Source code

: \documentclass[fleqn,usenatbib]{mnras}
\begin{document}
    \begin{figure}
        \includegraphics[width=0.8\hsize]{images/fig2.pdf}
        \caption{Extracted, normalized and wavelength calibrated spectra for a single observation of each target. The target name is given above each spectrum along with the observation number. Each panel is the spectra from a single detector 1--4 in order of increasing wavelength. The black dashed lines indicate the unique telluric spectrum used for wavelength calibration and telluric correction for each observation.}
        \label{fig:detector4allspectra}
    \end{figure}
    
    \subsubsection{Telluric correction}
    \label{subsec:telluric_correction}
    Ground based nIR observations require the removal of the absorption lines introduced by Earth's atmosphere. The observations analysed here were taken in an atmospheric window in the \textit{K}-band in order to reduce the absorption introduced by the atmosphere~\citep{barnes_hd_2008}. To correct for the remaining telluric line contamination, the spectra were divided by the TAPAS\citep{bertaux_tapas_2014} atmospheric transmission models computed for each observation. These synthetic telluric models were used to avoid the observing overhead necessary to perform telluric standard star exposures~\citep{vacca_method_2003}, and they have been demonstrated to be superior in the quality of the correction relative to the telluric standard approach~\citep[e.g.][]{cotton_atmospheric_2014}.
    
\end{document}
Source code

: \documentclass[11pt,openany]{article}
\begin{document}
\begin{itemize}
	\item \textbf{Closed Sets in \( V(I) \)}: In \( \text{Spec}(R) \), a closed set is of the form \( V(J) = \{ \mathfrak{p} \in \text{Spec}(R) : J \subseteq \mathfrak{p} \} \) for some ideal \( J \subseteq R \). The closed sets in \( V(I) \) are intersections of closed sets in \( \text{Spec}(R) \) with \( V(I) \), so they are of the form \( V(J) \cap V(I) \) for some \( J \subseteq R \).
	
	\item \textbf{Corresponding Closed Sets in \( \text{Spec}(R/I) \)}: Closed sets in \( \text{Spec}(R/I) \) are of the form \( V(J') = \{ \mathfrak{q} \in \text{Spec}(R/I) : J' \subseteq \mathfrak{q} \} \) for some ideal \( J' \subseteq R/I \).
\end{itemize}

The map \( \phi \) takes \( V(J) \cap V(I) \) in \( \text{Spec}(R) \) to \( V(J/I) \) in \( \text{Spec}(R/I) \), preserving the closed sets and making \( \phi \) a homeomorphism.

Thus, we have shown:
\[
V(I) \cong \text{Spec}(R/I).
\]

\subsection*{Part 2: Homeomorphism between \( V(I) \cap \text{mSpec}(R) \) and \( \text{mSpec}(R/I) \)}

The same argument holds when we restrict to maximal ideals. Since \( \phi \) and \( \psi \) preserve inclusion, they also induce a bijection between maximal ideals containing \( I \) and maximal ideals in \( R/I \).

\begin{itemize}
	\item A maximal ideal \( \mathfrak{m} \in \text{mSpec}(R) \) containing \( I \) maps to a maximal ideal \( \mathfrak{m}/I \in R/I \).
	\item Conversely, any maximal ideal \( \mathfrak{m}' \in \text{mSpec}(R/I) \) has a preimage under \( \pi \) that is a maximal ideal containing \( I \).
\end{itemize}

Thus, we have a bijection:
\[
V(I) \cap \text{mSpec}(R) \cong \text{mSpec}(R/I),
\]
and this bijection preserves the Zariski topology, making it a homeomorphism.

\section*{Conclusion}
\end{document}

- [Aim of the exercise]:
Only a number is wanted here: how many lines in the data above include the string "subseteq"?

- [Result]:
2